Victor Zelman (1877–1960) was an Australian painter and etcher. He was born in Melbourne and was the son of Alberto Zelman (senior) and the brother of Alberto Zelman, the founder of the Melbourne Symphony Orchestra.

Life and career
Zellman was born into a musical family, both his father and his elder brother were noted musicians. He grew up in Carlton and attended King's College in Fitzroy. Victor mastered the viola and violin and performed in chamber orchestras as a young man. He trained at the National Gallery of Victoria Art School in Melbourne.

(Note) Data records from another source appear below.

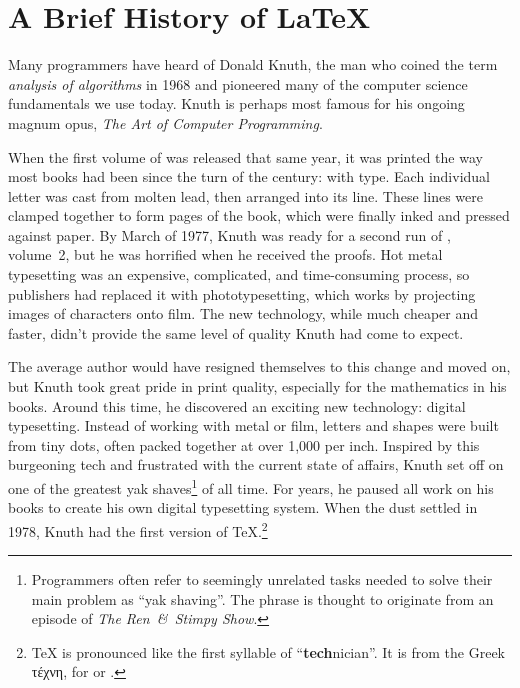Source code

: \chapter{A Brief History of \texorpdfstring{\LaTeX}{LaTeX}}
\label{history}

Many programmers have heard of Donald Knuth,
the man who coined the term \emph{analysis of algorithms} in 1968
and pioneered many of the computer science fundamentals we use today.
Knuth is perhaps most famous for his ongoing magnum opus,
\textit{The Art of Computer Programming}.

When the first volume of  was released that same year,
it was printed the way most books had been since the turn of the century:
with  type.
Each individual letter was cast from molten lead,
then arranged into its line.
These lines were clamped together to form pages of the book,
which were finally inked and pressed against paper.
By March of 1977, Knuth was ready for a second run of , volume~2,
but he was horrified when he received the proofs.
Hot metal typesetting was an expensive, complicated, and time-consuming process,
so publishers had replaced it with phototypesetting,
which works by projecting images of characters onto film.
The new technology, while much cheaper and faster,
didn't provide the same level of quality Knuth had come to
expect.\punckern{}

The average author would have resigned themselves to this change and moved on,
but Knuth took great pride in print quality,
especially for the mathematics in his books.
Around this time, he discovered an exciting new technology:
digital typesetting.
Instead of working with metal or film,
letters and shapes were built from tiny dots,
often packed together at over 1,000 per inch.
Inspired by this burgeoning tech and frustrated with the current state of affairs,
Knuth set off on one of the greatest yak shaves\footnote{Programmers
often refer to seemingly unrelated tasks needed to solve their main problem
as ``yak shaving''\quotekern. The phrase is thought to originate from an episode
of \textit{The Ren~\&~Stimpy Show}.}
of all time.
For years, he paused all work on his books to create his own
digital typesetting system.
When the dust settled in 1978, Knuth had the first version of
\TeX.\punckern\footnote{\TeX{} is pronounced like the first syllable of
``\textbf{tech}nician''\quotekern. It is from the Greek
{τέχνη},
for  or .}

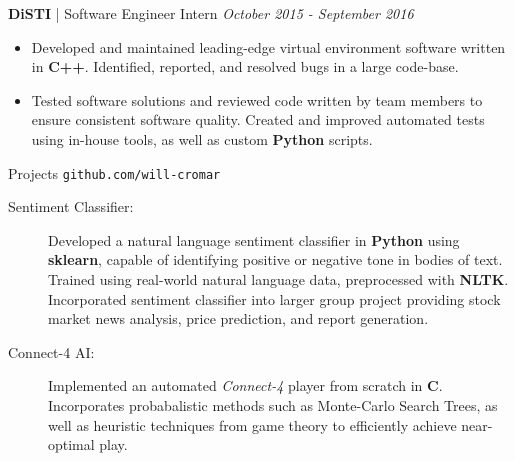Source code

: \documentclass[letterpaper,11pt,oneside]{article}
\newcommand{\resheader}[2][]{
  \vspace{9pt}
  {\LARGE #2} #1
  \\
}
\newcommand{\ressubheader}[3][]{
  \vspace{6pt}
  {\large \textbf{#2} #1} \hfill \emph{#3}
  \\
}
\newcommand{\resskill}[1]{\textbf{#1}}
\begin{document}
\ressubheader[| Software Engineer Intern]{DiSTI}{October 2015 - September 2016}
\begin{itemize}
  \item Developed and maintained leading-edge virtual environment software written in \resskill{C++}. Identified, reported, and resolved bugs in a large code-base.
  \item Tested software solutions and reviewed code written by team members to ensure consistent software quality. Created and improved automated tests using in-house tools, as well as custom \resskill{Python} scripts.
\end{itemize}

\resheader[\hfill \texttt{github.com/will-cromar}]{Projects}
\begin{description}
  \item [Sentiment Classifier:] Developed a natural language sentiment classifier in \resskill{Python} using \resskill{sklearn}, capable of identifying positive or negative tone in bodies of text. Trained using real-world natural language data, preprocessed with \resskill{NLTK}. Incorporated sentiment classifier into larger group project providing stock market news analysis, price prediction, and report generation.
  \item [Connect-4 AI:] Implemented an automated \emph{Connect-4} player from scratch in \resskill{C}. Incorporates probabalistic methods such as Monte-Carlo Search Trees, as well as heuristic techniques from game theory to efficiently achieve near-optimal play.
\end{description}    
\end{document}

After finishing his training, Zelman exhibited with other groups of traditional artists in the general exhibitions organised by the various artists' societies in Melbourne including The Victorian Artists’ Society, The Melbourne Artists’ Society, The Fine Art Society, The Painters and Etchers’ Society, and The New Gallery and submitted work in various municipal art competitions and exhibitions.

In 1907 Zellman married Clara Borsa. He was 46 when he held his first solo exhibition of paintings in Melbourne. In August 1923 at a small gallery run by Margaret McLean in the Tunnocks building at 125 Collins Street. It was reviewed in both the Age and Argus newspapers. The unnamed Age reviewer described it as a "loveable little show amidst picturesque surroundings" and implied that Victor was known already and setting out in a new direction with his landscape paintings. Victor was firmly in the camp of the Traditionalists who dominated the Melbourne art scene until the end of the 1930s. This style continued to be taught at the National Gallery Art School in Melbourne firmly entrenched there by the views of the Gallery director James S. McDonald.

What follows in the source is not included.